## Task details
Show every line from the data below that includes "grasping".

+ + + + + + +

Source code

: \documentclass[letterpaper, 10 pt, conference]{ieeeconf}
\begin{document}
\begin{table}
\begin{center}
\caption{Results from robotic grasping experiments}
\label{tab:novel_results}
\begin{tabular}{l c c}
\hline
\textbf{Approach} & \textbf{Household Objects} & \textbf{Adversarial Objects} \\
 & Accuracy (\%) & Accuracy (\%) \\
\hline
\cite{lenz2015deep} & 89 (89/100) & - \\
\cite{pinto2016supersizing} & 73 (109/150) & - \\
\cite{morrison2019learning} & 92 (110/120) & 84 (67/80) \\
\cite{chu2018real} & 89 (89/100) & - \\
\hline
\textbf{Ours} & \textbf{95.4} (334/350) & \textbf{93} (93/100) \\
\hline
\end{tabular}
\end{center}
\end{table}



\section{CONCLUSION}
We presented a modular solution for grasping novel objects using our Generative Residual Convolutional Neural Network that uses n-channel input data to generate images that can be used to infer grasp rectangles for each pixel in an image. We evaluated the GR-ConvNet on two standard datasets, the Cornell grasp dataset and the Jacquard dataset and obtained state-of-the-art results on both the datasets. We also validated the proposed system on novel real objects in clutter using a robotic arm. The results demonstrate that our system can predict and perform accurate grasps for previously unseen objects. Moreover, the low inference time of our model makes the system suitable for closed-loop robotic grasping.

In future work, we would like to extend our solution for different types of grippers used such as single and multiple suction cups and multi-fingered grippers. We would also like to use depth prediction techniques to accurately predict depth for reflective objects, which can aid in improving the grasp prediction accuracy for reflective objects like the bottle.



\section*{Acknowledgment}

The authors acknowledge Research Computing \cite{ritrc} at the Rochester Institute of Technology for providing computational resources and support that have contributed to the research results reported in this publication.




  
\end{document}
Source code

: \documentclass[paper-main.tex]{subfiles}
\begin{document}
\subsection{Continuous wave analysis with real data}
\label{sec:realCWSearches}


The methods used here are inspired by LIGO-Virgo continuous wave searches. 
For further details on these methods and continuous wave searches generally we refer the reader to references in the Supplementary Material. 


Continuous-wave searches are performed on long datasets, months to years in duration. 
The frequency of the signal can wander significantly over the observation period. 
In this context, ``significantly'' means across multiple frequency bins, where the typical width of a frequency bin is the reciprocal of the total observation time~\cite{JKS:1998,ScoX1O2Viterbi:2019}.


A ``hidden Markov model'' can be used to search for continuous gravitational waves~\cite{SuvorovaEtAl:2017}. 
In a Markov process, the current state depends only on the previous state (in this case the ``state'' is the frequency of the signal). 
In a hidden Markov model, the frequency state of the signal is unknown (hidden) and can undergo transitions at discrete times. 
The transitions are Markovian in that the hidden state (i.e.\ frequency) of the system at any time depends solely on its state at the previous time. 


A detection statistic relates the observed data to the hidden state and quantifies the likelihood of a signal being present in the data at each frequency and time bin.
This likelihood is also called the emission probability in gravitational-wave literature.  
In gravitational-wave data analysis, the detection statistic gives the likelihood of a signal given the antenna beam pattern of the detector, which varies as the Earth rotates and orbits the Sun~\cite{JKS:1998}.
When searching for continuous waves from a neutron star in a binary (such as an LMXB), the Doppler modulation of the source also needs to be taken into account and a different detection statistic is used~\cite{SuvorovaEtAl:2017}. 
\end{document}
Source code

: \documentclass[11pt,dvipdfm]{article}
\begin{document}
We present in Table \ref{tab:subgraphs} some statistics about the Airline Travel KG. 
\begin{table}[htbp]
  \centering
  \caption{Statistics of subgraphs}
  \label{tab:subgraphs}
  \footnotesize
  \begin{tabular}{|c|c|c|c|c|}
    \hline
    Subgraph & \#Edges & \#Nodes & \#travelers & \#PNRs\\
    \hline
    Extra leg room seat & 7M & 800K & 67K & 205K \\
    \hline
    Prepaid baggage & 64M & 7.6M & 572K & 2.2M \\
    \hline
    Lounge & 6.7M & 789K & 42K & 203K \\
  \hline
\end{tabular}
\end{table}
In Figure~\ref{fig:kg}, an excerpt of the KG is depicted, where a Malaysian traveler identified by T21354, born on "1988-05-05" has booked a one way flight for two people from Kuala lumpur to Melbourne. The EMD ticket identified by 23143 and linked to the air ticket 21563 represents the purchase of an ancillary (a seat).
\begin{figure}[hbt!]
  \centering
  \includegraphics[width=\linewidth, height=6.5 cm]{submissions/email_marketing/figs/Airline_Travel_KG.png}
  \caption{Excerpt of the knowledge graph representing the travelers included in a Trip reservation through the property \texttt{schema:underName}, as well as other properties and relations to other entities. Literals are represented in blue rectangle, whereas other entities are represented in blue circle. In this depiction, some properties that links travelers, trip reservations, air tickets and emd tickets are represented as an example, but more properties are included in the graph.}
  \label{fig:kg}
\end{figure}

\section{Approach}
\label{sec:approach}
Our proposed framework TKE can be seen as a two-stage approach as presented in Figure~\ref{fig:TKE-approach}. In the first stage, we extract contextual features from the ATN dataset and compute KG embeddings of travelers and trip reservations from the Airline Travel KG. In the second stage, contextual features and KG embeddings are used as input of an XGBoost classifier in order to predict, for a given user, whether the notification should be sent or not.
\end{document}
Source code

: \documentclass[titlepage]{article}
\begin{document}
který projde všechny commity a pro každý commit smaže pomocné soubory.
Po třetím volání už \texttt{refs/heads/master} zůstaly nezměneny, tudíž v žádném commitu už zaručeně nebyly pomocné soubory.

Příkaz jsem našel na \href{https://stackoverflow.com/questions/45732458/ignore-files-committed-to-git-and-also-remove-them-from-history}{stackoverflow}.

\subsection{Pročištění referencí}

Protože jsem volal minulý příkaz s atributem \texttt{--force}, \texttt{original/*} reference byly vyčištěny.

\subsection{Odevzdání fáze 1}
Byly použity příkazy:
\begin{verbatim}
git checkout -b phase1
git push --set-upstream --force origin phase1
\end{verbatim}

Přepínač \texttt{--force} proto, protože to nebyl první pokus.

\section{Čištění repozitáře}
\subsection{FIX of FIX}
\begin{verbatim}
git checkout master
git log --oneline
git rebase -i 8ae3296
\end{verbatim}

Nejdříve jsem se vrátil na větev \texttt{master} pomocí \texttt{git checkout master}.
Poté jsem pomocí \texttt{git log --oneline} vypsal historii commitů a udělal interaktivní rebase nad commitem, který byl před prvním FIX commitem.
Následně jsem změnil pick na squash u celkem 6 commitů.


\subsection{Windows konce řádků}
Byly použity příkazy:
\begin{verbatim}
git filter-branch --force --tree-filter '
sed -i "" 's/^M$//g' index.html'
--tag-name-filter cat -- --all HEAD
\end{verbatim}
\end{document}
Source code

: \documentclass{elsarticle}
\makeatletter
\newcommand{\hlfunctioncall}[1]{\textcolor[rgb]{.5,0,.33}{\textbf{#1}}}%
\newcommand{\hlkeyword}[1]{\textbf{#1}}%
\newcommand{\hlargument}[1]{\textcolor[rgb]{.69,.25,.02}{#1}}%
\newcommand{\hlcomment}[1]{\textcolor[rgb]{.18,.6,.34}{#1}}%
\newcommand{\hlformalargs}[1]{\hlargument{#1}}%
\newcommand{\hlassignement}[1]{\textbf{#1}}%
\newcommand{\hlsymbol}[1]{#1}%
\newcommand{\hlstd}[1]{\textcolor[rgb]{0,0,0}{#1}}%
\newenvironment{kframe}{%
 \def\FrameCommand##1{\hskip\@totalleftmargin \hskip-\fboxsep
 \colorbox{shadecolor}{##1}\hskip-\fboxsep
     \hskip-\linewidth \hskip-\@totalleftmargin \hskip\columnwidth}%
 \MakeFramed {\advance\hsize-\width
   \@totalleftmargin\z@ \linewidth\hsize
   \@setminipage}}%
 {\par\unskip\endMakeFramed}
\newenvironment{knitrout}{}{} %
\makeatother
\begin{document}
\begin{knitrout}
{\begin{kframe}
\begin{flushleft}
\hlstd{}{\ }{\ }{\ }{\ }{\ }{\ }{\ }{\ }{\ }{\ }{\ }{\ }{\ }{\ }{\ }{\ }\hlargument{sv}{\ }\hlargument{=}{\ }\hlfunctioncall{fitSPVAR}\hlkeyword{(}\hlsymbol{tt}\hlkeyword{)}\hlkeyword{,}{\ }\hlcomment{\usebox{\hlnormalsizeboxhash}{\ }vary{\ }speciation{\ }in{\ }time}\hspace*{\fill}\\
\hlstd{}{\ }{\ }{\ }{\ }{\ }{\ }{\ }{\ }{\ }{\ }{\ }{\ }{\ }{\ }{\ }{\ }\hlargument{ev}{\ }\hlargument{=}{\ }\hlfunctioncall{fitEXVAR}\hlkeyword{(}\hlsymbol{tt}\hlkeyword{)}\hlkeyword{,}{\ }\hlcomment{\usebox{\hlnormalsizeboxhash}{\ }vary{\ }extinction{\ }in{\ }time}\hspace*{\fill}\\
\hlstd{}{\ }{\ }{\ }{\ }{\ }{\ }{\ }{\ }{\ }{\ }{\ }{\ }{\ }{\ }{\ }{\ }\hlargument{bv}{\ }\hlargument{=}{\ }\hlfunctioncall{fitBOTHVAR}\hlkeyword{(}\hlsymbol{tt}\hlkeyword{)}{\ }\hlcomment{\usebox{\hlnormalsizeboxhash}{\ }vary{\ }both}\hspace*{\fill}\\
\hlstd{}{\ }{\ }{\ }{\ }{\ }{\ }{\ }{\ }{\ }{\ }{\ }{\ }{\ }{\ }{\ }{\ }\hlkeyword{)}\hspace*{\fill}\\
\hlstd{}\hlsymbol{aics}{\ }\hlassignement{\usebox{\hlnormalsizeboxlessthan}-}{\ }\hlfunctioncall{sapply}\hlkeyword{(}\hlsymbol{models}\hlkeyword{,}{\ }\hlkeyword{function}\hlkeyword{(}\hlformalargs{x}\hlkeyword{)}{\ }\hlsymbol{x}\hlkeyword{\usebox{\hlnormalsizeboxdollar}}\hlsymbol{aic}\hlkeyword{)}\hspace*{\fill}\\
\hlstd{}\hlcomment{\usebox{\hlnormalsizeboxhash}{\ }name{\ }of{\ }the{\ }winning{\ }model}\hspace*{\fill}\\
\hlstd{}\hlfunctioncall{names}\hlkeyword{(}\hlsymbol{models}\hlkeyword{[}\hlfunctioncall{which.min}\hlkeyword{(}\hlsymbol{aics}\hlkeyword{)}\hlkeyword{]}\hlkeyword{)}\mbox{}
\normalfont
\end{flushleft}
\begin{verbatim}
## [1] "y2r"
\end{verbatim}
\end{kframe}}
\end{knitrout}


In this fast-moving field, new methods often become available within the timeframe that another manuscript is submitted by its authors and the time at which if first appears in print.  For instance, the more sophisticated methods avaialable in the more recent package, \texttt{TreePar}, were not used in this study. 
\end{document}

+ + + + + + +

## Task answer
\caption{Results from robotic grasping experiments}
We presented a modular solution for grasping novel objects using our Generative Residual Convolutional Neural Network that uses n-channel input data to generate images that can be used to infer grasp rectangles for each pixel in an image. We evaluated the GR-ConvNet on two standard datasets, the Cornell grasp dataset and the Jacquard dataset and obtained state-of-the-art results on both the datasets. We also validated the proposed system on novel real objects in clutter using a robotic arm. The results demonstrate that our system can predict and perform accurate grasps for previously unseen objects. Moreover, the low inference time of our model makes the system suitable for closed-loop robotic grasping.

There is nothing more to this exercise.